WHAT IS REQUIRED: The answer must consist of every line below containing "that".

Saved entries:
⟨
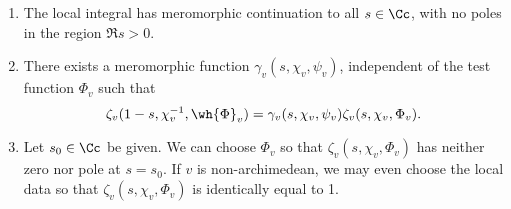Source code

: \begin{theorem}[Tate]
\label{tate}
\begin{enumerate}
\item The local integral has meromorphic continuation to all $s\in\Cc$, with no poles in the region $\Re s > 0$. 
\item There exists a meromorphic function $\gamma_{v}(s, \chi_{v}, \psi_{v})$, independent of the test function $\Phi_{v}$ such that 
$$
\zeta_{v}(1-s, \chi_{v}^{-1}, \wh{\Phi}_{v}) = \gamma_{v}(s, \chi_{v}, \psi_{v}) \zeta_{v}(s, \chi_{v}, \Phi_{v}).
$$
\item Let $s_{0}\in \Cc$ be given. We can choose $\Phi_{v}$ so that $\zeta_{v}(s, \chi_{v}, \Phi_{v})$ has neither zero nor pole at $s = s_{0}$. If $v$ is non-archimedean, we may even choose the local data so that $\zeta_{v}(s, \chi_{v}, \Phi_{v})$ is identically equal to 1. 
\end{enumerate}
\end{theorem}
⟩
RESULT FOR THIS EXERCISE:
\item There exists a meromorphic function $\gamma_{v}(s, \chi_{v}, \psi_{v})$, independent of the test function $\Phi_{v}$ such that 
\item Let $s_{0}\in \Cc$ be given. We can choose $\Phi_{v}$ so that $\zeta_{v}(s, \chi_{v}, \Phi_{v})$ has neither zero nor pole at $s = s_{0}$. If $v$ is non-archimedean, we may even choose the local data so that $\zeta_{v}(s, \chi_{v}, \Phi_{v})$ is identically equal to 1. 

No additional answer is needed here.